Note: The Mirago robot does not index keyword and description META tags.
 
Robots exclusion standard

Mirago supports the Standard for Robot Exclusion which specifies a format for robots.txt files. When placed in a server's root directory, this text file allows a webmaster to deny access to all robots or certain robots and specify which areas of the site (if any) robots can index. The file is checked periodically by Mirago and permissions for the site are modified accordingly. The robots.txt file must be located at the root of a site.
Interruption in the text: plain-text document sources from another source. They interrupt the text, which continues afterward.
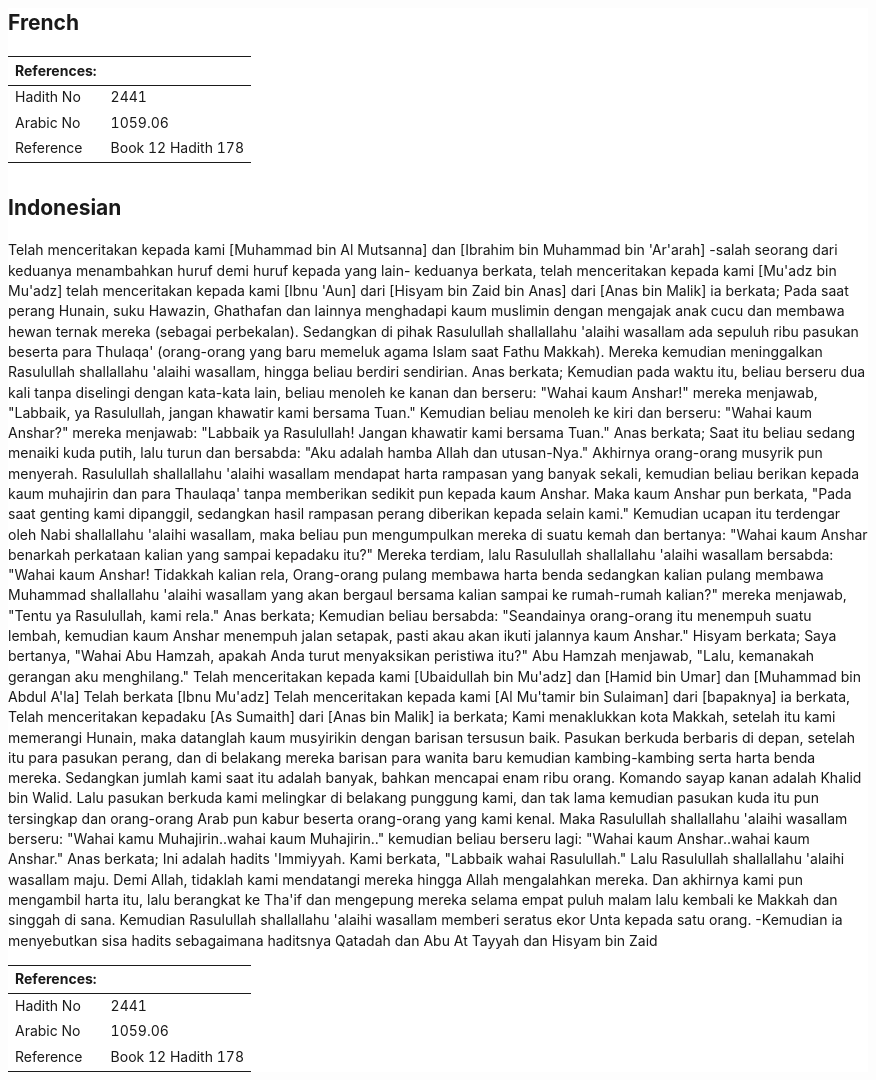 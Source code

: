 ## French


<div dir="ltr" lang="fr" style={{fontSize:'larger',backgroundColor:'#f8f9fa',padding:20}}>

</div>
<div style={{backgroundColor:'#f8f9fa',padding:20, marginBottom: 10}}><table> <thead> <tr> <th>References:</th> <th></th> </tr> </thead> <tbody><tr><td>Hadith No</td><td>2441</td></tr><tr><td>Arabic No</td><td>1059.06</td></tr><tr><td>Reference</td><td>Book 12 Hadith 178</td></tr></tbody></table></div>

## Indonesian


<div dir="ltr" lang="id" style={{fontSize:'larger',backgroundColor:'#f8f9fa',padding:20}}>
Telah menceritakan kepada kami [Muhammad bin Al Mutsanna] dan [Ibrahim bin Muhammad bin 'Ar'arah] -salah seorang dari keduanya menambahkan huruf demi huruf kepada yang lain- keduanya berkata, telah menceritakan kepada kami [Mu'adz bin Mu'adz] telah menceritakan kepada kami [Ibnu 'Aun] dari [Hisyam bin Zaid bin Anas] dari [Anas bin Malik] ia berkata; Pada saat perang Hunain, suku Hawazin, Ghathafan dan lainnya menghadapi kaum muslimin dengan mengajak anak cucu dan membawa hewan ternak mereka (sebagai perbekalan). Sedangkan di pihak Rasulullah shallallahu 'alaihi wasallam ada sepuluh ribu pasukan beserta para Thulaqa' (orang-orang yang baru memeluk agama Islam saat Fathu Makkah). Mereka kemudian meninggalkan Rasulullah shallallahu 'alaihi wasallam, hingga beliau berdiri sendirian. Anas berkata; Kemudian pada waktu itu, beliau berseru dua kali tanpa diselingi dengan kata-kata lain, beliau menoleh ke kanan dan berseru: "Wahai kaum Anshar!" mereka menjawab, "Labbaik, ya Rasulullah, jangan khawatir kami bersama Tuan." Kemudian beliau menoleh ke kiri dan berseru: "Wahai kaum Anshar?" mereka menjawab: "Labbaik ya Rasulullah! Jangan khawatir kami bersama Tuan." Anas berkata; Saat itu beliau sedang menaiki kuda putih, lalu turun dan bersabda: "Aku adalah hamba Allah dan utusan-Nya." Akhirnya orang-orang musyrik pun menyerah. Rasulullah shallallahu 'alaihi wasallam mendapat harta rampasan yang banyak sekali, kemudian beliau berikan kepada kaum muhajirin dan para Thaulaqa' tanpa memberikan sedikit pun kepada kaum Anshar. Maka kaum Anshar pun berkata, "Pada saat genting kami dipanggil, sedangkan hasil rampasan perang diberikan kepada selain kami." Kemudian ucapan itu terdengar oleh Nabi shallallahu 'alaihi wasallam, maka beliau pun mengumpulkan mereka di suatu kemah dan bertanya: "Wahai kaum Anshar benarkah perkataan kalian yang sampai kepadaku itu?" Mereka terdiam, lalu Rasulullah shallallahu 'alaihi wasallam bersabda: "Wahai kaum Anshar! Tidakkah kalian rela, Orang-orang pulang membawa harta benda sedangkan kalian pulang membawa Muhammad shallallahu 'alaihi wasallam yang akan bergaul bersama kalian sampai ke rumah-rumah kalian?" mereka menjawab, "Tentu ya Rasulullah, kami rela." Anas berkata; Kemudian beliau bersabda: "Seandainya orang-orang itu menempuh suatu lembah, kemudian kaum Anshar menempuh jalan setapak, pasti akau akan ikuti jalannya kaum Anshar." Hisyam berkata; Saya bertanya, "Wahai Abu Hamzah, apakah Anda turut menyaksikan peristiwa itu?" Abu Hamzah menjawab, "Lalu, kemanakah gerangan aku menghilang." Telah menceritakan kepada kami [Ubaidullah bin Mu'adz] dan [Hamid bin Umar] dan [Muhammad bin Abdul A'la] Telah berkata [Ibnu Mu'adz] Telah menceritakan kepada kami [Al Mu'tamir bin Sulaiman] dari [bapaknya] ia berkata, Telah menceritakan kepadaku [As Sumaith] dari [Anas bin Malik] ia berkata; Kami menaklukkan kota Makkah, setelah itu kami memerangi Hunain, maka datanglah kaum musyirikin dengan barisan tersusun baik. Pasukan berkuda berbaris di depan, setelah itu para pasukan perang, dan di belakang mereka barisan para wanita baru kemudian kambing-kambing serta harta benda mereka. Sedangkan jumlah kami saat itu adalah banyak, bahkan mencapai enam ribu orang. Komando sayap kanan adalah Khalid bin Walid. Lalu pasukan berkuda kami melingkar di belakang punggung kami, dan tak lama kemudian pasukan kuda itu pun tersingkap dan orang-orang Arab pun kabur beserta orang-orang yang kami kenal. Maka Rasulullah shallallahu 'alaihi wasallam berseru: "Wahai kamu Muhajirin..wahai kaum Muhajirin.." kemudian beliau berseru lagi: "Wahai kaum Anshar..wahai kaum Anshar." Anas berkata; Ini adalah hadits 'Immiyyah. Kami berkata, "Labbaik wahai Rasulullah." Lalu Rasulullah shallallahu 'alaihi wasallam maju. Demi Allah, tidaklah kami mendatangi mereka hingga Allah mengalahkan mereka. Dan akhirnya kami pun mengambil harta itu, lalu berangkat ke Tha'if dan mengepung mereka selama empat puluh malam lalu kembali ke Makkah dan singgah di sana. Kemudian Rasulullah shallallahu 'alaihi wasallam memberi seratus ekor Unta kepada satu orang. -Kemudian ia menyebutkan sisa hadits sebagaimana haditsnya Qatadah dan Abu At Tayyah dan Hisyam bin Zaid
</div>
<div style={{backgroundColor:'#f8f9fa',padding:20, marginBottom: 10}}><table> <thead> <tr> <th>References:</th> <th></th> </tr> </thead> <tbody><tr><td>Hadith No</td><td>2441</td></tr><tr><td>Arabic No</td><td>1059.06</td></tr><tr><td>Reference</td><td>Book 12 Hadith 178</td></tr></tbody></table></div>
It will not be read from a subdirectory.
 
Note: If a robots.txt file is not present, robots assume they can index the entire domain or subdomain based on the premise that you have 'published' the site on the Internet for general access. If you also operate subdomains, the robots.txt file should be present in each root directory.
 
You can indicate to well behaved robots such as Mirago that certain parts of your server should not be indexed by some or all robots.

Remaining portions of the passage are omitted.